Dataset —
━━━━━━
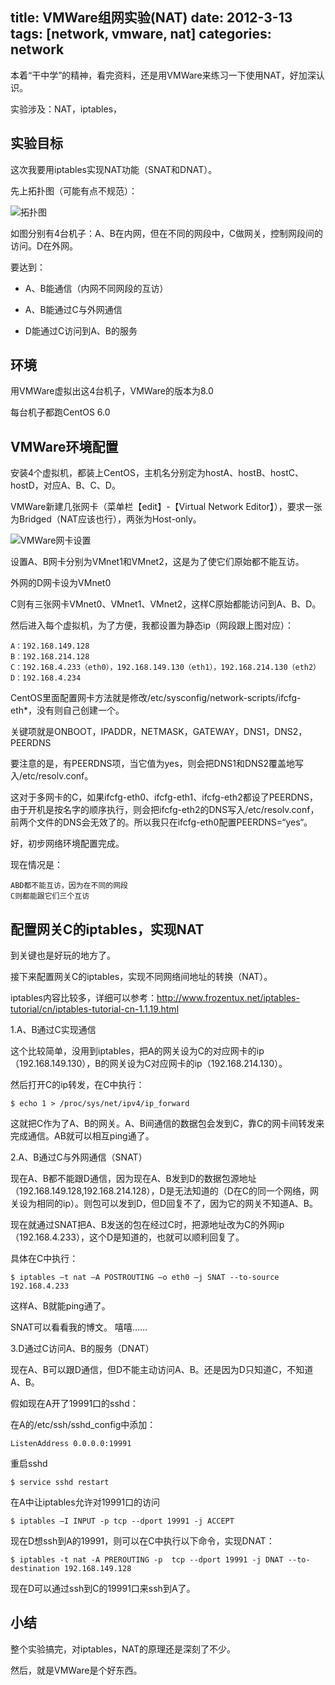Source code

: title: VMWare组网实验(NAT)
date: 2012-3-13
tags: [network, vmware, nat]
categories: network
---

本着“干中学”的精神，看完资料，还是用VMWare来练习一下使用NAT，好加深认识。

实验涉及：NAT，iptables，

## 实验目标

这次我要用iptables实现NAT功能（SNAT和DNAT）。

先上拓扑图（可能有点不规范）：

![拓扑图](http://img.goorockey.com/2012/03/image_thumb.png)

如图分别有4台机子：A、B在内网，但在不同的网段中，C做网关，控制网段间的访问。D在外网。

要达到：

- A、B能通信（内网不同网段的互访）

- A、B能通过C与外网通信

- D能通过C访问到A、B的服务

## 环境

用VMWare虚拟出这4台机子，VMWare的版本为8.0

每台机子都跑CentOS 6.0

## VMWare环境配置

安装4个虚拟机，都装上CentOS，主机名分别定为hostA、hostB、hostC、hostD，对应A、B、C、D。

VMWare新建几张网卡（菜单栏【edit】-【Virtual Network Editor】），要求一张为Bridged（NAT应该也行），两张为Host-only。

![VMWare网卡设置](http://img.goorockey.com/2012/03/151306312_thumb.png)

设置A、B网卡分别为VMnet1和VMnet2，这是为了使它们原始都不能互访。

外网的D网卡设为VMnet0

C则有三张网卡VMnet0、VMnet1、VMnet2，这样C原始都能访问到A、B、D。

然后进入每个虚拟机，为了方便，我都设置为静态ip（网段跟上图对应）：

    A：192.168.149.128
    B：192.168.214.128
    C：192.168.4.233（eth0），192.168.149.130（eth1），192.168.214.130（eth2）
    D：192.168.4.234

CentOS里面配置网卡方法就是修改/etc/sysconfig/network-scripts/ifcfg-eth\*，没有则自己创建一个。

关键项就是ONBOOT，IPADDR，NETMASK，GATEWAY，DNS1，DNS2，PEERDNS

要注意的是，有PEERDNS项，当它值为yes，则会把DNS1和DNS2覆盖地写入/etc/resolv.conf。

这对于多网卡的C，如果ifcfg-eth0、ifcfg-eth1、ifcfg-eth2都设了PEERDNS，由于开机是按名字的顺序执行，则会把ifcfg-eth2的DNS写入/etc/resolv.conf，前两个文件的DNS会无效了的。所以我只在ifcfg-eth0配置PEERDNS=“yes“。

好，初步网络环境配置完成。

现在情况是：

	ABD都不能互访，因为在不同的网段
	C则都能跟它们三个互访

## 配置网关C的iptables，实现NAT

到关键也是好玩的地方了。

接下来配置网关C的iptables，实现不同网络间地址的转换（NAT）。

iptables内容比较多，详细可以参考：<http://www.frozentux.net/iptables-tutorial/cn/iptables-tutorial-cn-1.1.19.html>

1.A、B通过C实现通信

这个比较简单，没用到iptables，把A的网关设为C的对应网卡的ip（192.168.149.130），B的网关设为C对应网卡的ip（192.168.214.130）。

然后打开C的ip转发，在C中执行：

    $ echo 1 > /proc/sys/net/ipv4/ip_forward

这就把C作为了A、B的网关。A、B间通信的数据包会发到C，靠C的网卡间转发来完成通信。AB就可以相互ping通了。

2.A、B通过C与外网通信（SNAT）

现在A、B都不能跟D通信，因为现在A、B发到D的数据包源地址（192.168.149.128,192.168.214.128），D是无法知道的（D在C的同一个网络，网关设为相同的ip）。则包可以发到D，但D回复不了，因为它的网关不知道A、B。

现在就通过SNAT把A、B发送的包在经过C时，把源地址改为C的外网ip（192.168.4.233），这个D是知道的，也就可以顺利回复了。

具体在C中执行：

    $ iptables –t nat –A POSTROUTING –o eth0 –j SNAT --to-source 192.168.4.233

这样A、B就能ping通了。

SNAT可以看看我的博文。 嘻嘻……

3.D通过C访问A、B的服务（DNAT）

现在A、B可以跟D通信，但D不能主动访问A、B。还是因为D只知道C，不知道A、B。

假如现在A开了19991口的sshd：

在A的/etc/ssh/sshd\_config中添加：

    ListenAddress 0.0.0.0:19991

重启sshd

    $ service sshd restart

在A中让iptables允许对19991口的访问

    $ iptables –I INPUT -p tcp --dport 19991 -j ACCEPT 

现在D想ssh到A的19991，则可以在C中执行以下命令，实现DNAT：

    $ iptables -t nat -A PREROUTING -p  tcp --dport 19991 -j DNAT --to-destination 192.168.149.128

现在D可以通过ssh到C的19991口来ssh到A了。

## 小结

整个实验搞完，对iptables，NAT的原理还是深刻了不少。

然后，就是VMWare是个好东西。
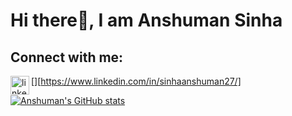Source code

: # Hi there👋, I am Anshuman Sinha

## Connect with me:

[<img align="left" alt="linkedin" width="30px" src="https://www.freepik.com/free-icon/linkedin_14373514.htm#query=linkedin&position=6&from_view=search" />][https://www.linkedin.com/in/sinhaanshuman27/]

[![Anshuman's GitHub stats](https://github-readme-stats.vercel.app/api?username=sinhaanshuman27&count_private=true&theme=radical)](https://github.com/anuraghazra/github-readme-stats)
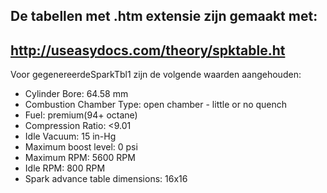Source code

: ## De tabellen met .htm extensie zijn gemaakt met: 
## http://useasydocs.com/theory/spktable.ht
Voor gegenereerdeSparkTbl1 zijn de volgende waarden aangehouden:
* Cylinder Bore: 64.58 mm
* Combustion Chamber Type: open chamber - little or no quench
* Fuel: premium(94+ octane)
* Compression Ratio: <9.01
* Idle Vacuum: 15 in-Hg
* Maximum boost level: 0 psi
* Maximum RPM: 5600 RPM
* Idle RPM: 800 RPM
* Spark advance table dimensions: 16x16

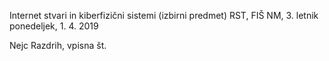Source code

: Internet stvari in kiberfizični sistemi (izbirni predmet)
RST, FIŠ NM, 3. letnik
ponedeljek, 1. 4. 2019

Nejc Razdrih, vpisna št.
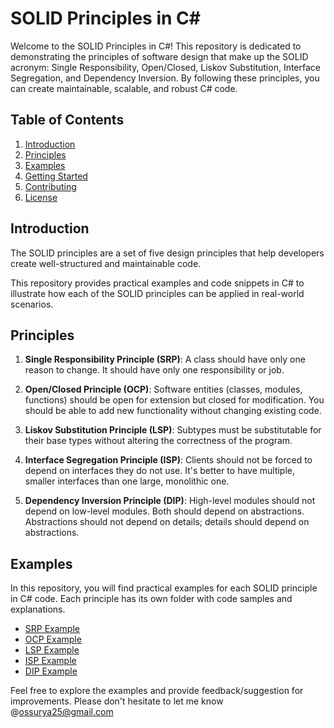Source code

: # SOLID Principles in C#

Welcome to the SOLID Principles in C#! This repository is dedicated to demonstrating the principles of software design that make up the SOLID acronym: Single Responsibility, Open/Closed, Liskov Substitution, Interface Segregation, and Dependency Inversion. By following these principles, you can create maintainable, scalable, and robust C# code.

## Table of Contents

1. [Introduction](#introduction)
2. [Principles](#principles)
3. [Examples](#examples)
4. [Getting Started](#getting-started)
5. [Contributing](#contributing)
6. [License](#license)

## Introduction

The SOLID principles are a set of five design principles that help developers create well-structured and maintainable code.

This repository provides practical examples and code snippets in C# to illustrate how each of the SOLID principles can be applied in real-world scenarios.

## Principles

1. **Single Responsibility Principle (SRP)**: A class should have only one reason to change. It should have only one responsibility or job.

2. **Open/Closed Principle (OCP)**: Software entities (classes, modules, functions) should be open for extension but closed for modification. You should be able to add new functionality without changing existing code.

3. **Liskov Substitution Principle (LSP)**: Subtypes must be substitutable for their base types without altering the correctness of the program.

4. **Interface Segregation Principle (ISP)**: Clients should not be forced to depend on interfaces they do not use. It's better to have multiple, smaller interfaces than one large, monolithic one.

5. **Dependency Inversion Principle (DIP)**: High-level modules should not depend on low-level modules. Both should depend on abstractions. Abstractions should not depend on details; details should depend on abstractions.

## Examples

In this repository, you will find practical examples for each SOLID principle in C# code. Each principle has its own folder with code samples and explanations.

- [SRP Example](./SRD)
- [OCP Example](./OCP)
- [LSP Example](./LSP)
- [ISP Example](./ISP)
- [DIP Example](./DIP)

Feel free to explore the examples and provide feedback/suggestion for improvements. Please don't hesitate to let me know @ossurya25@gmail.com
━━━━━━
Aim of the exercise — Using the data above, print every line exactly, omitting pictures.

Answer to the exercise —
Source code

: title: VMWare组网实验(NAT)
date: 2012-3-13
tags: [network, vmware, nat]
categories: network
---

本着“干中学”的精神，看完资料，还是用VMWare来练习一下使用NAT，好加深认识。

实验涉及：NAT，iptables，

## 实验目标

这次我要用iptables实现NAT功能（SNAT和DNAT）。

先上拓扑图（可能有点不规范）：

![拓扑图](http://img.goorockey.com/2012/03/image_thumb.png)

如图分别有4台机子：A、B在内网，但在不同的网段中，C做网关，控制网段间的访问。D在外网。

要达到：

- A、B能通信（内网不同网段的互访）

- A、B能通过C与外网通信

- D能通过C访问到A、B的服务

## 环境

用VMWare虚拟出这4台机子，VMWare的版本为8.0

每台机子都跑CentOS 6.0

## VMWare环境配置

安装4个虚拟机，都装上CentOS，主机名分别定为hostA、hostB、hostC、hostD，对应A、B、C、D。

VMWare新建几张网卡（菜单栏【edit】-【Virtual Network Editor】），要求一张为Bridged（NAT应该也行），两张为Host-only。

![VMWare网卡设置](http://img.goorockey.com/2012/03/151306312_thumb.png)

设置A、B网卡分别为VMnet1和VMnet2，这是为了使它们原始都不能互访。

外网的D网卡设为VMnet0

C则有三张网卡VMnet0、VMnet1、VMnet2，这样C原始都能访问到A、B、D。

然后进入每个虚拟机，为了方便，我都设置为静态ip（网段跟上图对应）：

    A：192.168.149.128
    B：192.168.214.128
    C：192.168.4.233（eth0），192.168.149.130（eth1），192.168.214.130（eth2）
    D：192.168.4.234

CentOS里面配置网卡方法就是修改/etc/sysconfig/network-scripts/ifcfg-eth\*，没有则自己创建一个。

关键项就是ONBOOT，IPADDR，NETMASK，GATEWAY，DNS1，DNS2，PEERDNS

要注意的是，有PEERDNS项，当它值为yes，则会把DNS1和DNS2覆盖地写入/etc/resolv.conf。

这对于多网卡的C，如果ifcfg-eth0、ifcfg-eth1、ifcfg-eth2都设了PEERDNS，由于开机是按名字的顺序执行，则会把ifcfg-eth2的DNS写入/etc/resolv.conf，前两个文件的DNS会无效了的。所以我只在ifcfg-eth0配置PEERDNS=“yes“。

好，初步网络环境配置完成。

现在情况是：

	ABD都不能互访，因为在不同的网段
	C则都能跟它们三个互访

## 配置网关C的iptables，实现NAT

到关键也是好玩的地方了。

接下来配置网关C的iptables，实现不同网络间地址的转换（NAT）。

iptables内容比较多，详细可以参考：<http://www.frozentux.net/iptables-tutorial/cn/iptables-tutorial-cn-1.1.19.html>

1.A、B通过C实现通信

这个比较简单，没用到iptables，把A的网关设为C的对应网卡的ip（192.168.149.130），B的网关设为C对应网卡的ip（192.168.214.130）。

然后打开C的ip转发，在C中执行：

    $ echo 1 > /proc/sys/net/ipv4/ip_forward

这就把C作为了A、B的网关。A、B间通信的数据包会发到C，靠C的网卡间转发来完成通信。AB就可以相互ping通了。

2.A、B通过C与外网通信（SNAT）

现在A、B都不能跟D通信，因为现在A、B发到D的数据包源地址（192.168.149.128,192.168.214.128），D是无法知道的（D在C的同一个网络，网关设为相同的ip）。则包可以发到D，但D回复不了，因为它的网关不知道A、B。

现在就通过SNAT把A、B发送的包在经过C时，把源地址改为C的外网ip（192.168.4.233），这个D是知道的，也就可以顺利回复了。

具体在C中执行：

    $ iptables –t nat –A POSTROUTING –o eth0 –j SNAT --to-source 192.168.4.233

这样A、B就能ping通了。

SNAT可以看看我的博文。 嘻嘻……

3.D通过C访问A、B的服务（DNAT）

现在A、B可以跟D通信，但D不能主动访问A、B。还是因为D只知道C，不知道A、B。

假如现在A开了19991口的sshd：

在A的/etc/ssh/sshd\_config中添加：

    ListenAddress 0.0.0.0:19991

重启sshd

    $ service sshd restart

在A中让iptables允许对19991口的访问

    $ iptables –I INPUT -p tcp --dport 19991 -j ACCEPT 

现在D想ssh到A的19991，则可以在C中执行以下命令，实现DNAT：

    $ iptables -t nat -A PREROUTING -p  tcp --dport 19991 -j DNAT --to-destination 192.168.149.128

现在D可以通过ssh到C的19991口来ssh到A了。

## 小结

整个实验搞完，对iptables，NAT的原理还是深刻了不少。

然后，就是VMWare是个好东西。
Source code

: # Hi there👋, I am Anshuman Sinha

## Connect with me:

[<img align="left" alt="linkedin" width="30px" src="https://www.freepik.com/free-icon/linkedin_14373514.htm#query=linkedin&position=6&from_view=search" />][https://www.linkedin.com/in/sinhaanshuman27/]

[![Anshuman's GitHub stats](https://github-readme-stats.vercel.app/api?username=sinhaanshuman27&count_private=true&theme=radical)](https://github.com/anuraghazra/github-readme-stats)
Source code

: ## De tabellen met .htm extensie zijn gemaakt met: 
## http://useasydocs.com/theory/spktable.ht
Voor gegenereerdeSparkTbl1 zijn de volgende waarden aangehouden:
* Cylinder Bore: 64.58 mm
* Combustion Chamber Type: open chamber - little or no quench
* Fuel: premium(94+ octane)
* Compression Ratio: <9.01
* Idle Vacuum: 15 in-Hg
* Maximum boost level: 0 psi
* Maximum RPM: 5600 RPM
* Idle RPM: 800 RPM
* Spark advance table dimensions: 16x16

Source code

: Internet stvari in kiberfizični sistemi (izbirni predmet)
RST, FIŠ NM, 3. letnik
ponedeljek, 1. 4. 2019

Nejc Razdrih, vpisna št.
Source code

: # SOLID Principles in C#

Welcome to the SOLID Principles in C#! This repository is dedicated to demonstrating the principles of software design that make up the SOLID acronym: Single Responsibility, Open/Closed, Liskov Substitution, Interface Segregation, and Dependency Inversion. By following these principles, you can create maintainable, scalable, and robust C# code.

## Table of Contents

1. [Introduction](#introduction)
2. [Principles](#principles)
3. [Examples](#examples)
4. [Getting Started](#getting-started)
5. [Contributing](#contributing)
6. [License](#license)

## Introduction

The SOLID principles are a set of five design principles that help developers create well-structured and maintainable code.

This repository provides practical examples and code snippets in C# to illustrate how each of the SOLID principles can be applied in real-world scenarios.

## Principles

1. **Single Responsibility Principle (SRP)**: A class should have only one reason to change. It should have only one responsibility or job.

2. **Open/Closed Principle (OCP)**: Software entities (classes, modules, functions) should be open for extension but closed for modification. You should be able to add new functionality without changing existing code.

3. **Liskov Substitution Principle (LSP)**: Subtypes must be substitutable for their base types without altering the correctness of the program.

4. **Interface Segregation Principle (ISP)**: Clients should not be forced to depend on interfaces they do not use. It's better to have multiple, smaller interfaces than one large, monolithic one.

5. **Dependency Inversion Principle (DIP)**: High-level modules should not depend on low-level modules. Both should depend on abstractions. Abstractions should not depend on details; details should depend on abstractions.

## Examples

In this repository, you will find practical examples for each SOLID principle in C# code. Each principle has its own folder with code samples and explanations.

- [SRP Example](./SRD)
- [OCP Example](./OCP)
- [LSP Example](./LSP)
- [ISP Example](./ISP)
- [DIP Example](./DIP)

Feel free to explore the examples and provide feedback/suggestion for improvements. Please don't hesitate to let me know @ossurya25@gmail.com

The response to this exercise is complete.